◆ DIRECTIONS FOR THIS TASK
Check every line below for the string "West". Copy the ones that have it.
[Opening GIVEN DATA section]
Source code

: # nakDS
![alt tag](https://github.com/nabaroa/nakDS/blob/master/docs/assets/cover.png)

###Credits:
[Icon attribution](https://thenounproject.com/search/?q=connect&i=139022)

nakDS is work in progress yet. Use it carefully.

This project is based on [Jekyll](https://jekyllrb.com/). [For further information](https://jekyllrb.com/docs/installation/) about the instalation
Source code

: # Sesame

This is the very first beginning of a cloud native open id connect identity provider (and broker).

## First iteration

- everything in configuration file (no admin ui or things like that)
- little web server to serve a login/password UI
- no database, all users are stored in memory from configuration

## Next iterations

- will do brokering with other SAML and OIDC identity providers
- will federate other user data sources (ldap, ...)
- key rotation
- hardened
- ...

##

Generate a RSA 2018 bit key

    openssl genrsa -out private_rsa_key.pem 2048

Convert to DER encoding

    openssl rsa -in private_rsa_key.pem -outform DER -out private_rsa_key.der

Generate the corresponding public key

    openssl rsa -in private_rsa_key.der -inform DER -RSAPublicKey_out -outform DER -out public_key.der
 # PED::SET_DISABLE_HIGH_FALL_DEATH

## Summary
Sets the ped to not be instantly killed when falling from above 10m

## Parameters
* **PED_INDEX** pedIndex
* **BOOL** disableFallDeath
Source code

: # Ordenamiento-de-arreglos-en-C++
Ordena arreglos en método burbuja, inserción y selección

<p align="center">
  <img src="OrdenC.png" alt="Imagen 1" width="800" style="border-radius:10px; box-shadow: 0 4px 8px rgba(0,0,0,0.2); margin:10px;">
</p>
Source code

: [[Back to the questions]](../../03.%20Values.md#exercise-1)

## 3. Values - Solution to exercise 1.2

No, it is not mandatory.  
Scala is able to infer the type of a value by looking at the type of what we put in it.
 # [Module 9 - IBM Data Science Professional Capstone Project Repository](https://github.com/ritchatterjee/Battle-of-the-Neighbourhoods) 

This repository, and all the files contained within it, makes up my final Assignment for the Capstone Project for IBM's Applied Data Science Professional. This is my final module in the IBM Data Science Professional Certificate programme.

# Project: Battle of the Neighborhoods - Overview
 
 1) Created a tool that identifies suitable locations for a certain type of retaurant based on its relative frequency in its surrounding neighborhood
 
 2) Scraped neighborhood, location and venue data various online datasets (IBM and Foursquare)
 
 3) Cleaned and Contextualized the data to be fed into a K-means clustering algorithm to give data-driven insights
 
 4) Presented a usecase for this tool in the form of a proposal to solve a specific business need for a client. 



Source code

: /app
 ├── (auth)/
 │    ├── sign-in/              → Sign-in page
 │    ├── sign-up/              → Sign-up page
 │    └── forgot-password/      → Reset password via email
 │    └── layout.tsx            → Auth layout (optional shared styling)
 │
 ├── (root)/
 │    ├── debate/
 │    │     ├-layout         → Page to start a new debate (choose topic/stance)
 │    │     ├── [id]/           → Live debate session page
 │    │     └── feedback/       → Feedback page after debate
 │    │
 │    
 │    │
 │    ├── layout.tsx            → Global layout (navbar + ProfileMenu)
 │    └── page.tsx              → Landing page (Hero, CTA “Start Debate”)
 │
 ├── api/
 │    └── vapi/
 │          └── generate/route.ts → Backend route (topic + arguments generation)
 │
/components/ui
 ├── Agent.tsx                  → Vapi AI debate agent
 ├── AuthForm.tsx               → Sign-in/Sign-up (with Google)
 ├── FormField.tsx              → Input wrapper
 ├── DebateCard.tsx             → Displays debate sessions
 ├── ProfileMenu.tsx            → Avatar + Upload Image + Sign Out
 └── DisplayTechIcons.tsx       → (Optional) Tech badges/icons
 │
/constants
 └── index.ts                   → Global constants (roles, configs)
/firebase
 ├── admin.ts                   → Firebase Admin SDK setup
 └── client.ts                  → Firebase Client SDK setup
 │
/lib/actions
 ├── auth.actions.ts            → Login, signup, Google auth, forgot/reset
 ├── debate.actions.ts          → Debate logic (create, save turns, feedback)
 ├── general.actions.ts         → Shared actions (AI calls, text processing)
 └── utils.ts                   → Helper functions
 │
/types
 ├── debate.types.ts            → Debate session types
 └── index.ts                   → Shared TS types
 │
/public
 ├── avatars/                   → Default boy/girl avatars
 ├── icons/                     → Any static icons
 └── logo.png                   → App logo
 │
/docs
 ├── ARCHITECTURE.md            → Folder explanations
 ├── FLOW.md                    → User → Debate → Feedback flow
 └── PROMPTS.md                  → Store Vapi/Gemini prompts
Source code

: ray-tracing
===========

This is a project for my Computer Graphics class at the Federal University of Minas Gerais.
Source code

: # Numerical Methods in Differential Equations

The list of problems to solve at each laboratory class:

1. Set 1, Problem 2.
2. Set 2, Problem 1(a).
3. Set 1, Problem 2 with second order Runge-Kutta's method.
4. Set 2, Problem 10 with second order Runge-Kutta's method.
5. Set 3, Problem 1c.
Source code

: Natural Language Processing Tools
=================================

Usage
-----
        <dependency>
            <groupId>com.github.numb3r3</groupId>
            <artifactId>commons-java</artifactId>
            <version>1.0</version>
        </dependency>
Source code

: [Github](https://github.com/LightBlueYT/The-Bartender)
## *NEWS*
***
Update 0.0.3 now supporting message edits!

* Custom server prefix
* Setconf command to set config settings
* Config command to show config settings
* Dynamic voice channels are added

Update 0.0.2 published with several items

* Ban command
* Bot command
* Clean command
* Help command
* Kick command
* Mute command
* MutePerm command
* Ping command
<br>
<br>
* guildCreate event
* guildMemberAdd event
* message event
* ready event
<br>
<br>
[Closing GIVEN DATA section]
[Opening GIVEN DATA section]
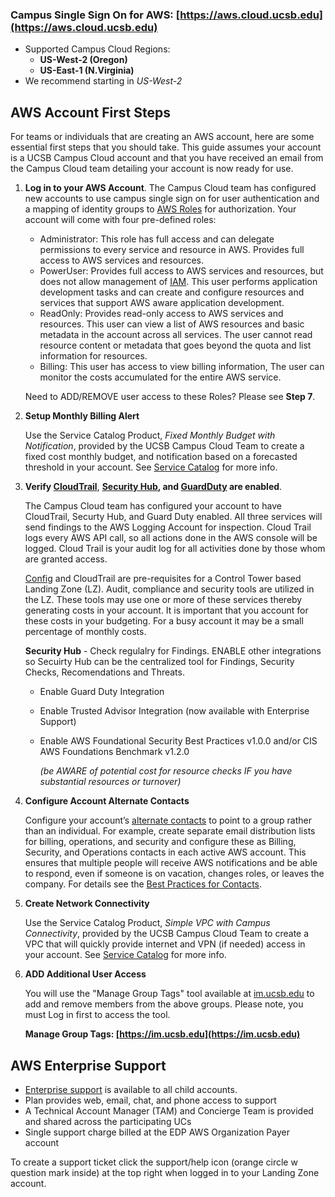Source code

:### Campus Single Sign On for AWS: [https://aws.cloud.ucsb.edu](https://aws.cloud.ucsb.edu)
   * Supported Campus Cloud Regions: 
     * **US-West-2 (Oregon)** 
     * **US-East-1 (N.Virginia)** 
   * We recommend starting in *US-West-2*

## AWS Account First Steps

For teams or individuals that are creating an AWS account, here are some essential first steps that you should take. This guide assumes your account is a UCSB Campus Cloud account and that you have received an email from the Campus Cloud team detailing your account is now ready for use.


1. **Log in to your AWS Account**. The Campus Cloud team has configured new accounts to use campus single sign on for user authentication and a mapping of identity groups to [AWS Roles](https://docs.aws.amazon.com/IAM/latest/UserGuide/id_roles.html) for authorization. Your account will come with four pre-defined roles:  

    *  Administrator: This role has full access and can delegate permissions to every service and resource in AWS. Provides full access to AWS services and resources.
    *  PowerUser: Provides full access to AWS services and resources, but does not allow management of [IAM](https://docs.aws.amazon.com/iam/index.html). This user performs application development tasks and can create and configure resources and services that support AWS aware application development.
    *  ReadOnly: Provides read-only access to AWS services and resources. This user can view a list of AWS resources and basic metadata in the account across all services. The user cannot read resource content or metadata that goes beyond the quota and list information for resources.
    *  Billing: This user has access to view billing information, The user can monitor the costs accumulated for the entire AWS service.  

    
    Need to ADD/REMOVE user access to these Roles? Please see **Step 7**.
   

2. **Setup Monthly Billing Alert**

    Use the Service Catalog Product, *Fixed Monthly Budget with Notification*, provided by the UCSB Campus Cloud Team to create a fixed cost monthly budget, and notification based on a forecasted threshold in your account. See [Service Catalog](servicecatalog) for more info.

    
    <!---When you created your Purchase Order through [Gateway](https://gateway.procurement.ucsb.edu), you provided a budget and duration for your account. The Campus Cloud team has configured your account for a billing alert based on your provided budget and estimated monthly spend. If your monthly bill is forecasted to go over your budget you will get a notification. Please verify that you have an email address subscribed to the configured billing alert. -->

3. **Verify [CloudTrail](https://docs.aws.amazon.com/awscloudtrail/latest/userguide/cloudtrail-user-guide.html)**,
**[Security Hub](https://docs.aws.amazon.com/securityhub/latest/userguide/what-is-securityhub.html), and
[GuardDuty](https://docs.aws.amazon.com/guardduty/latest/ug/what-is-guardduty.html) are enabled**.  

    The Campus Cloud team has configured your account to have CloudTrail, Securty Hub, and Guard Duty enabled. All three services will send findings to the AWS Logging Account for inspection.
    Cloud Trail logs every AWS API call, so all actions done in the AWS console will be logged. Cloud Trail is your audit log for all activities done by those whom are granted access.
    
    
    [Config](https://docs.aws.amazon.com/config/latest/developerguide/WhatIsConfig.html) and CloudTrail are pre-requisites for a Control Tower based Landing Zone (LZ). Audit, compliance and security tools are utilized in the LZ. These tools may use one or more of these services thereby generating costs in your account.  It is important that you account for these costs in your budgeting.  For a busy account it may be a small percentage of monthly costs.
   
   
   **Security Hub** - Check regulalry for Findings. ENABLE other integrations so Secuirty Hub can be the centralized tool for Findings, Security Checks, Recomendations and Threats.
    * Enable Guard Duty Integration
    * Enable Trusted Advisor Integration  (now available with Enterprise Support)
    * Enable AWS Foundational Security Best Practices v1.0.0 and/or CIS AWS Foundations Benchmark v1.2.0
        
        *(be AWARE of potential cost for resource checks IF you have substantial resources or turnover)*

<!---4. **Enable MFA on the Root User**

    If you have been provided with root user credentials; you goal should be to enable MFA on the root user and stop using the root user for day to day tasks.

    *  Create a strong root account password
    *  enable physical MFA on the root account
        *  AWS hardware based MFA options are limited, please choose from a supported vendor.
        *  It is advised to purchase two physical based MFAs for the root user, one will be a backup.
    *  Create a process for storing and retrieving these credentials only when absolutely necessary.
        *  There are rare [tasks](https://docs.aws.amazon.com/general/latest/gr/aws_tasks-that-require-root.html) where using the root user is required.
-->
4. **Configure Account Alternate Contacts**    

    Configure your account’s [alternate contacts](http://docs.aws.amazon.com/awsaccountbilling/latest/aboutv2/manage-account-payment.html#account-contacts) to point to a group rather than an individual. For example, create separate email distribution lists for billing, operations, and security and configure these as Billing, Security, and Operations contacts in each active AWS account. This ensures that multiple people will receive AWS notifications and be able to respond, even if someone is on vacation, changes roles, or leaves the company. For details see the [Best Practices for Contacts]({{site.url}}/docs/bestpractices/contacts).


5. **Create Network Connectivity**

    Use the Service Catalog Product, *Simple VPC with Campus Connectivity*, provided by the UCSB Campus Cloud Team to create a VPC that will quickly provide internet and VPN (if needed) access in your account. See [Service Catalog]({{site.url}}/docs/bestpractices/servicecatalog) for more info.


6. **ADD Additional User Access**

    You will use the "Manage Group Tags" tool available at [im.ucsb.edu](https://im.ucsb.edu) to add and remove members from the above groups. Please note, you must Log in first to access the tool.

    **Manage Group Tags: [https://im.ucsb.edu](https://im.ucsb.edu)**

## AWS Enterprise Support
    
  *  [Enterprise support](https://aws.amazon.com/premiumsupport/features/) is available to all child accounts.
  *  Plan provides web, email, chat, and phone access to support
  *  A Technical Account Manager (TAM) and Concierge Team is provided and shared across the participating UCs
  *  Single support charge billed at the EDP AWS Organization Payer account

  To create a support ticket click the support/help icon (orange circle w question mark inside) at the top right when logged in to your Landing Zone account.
[Closing GIVEN DATA section]
◆ SOLUTION
     * **US-West-2 (Oregon)** 
   * We recommend starting in *US-West-2*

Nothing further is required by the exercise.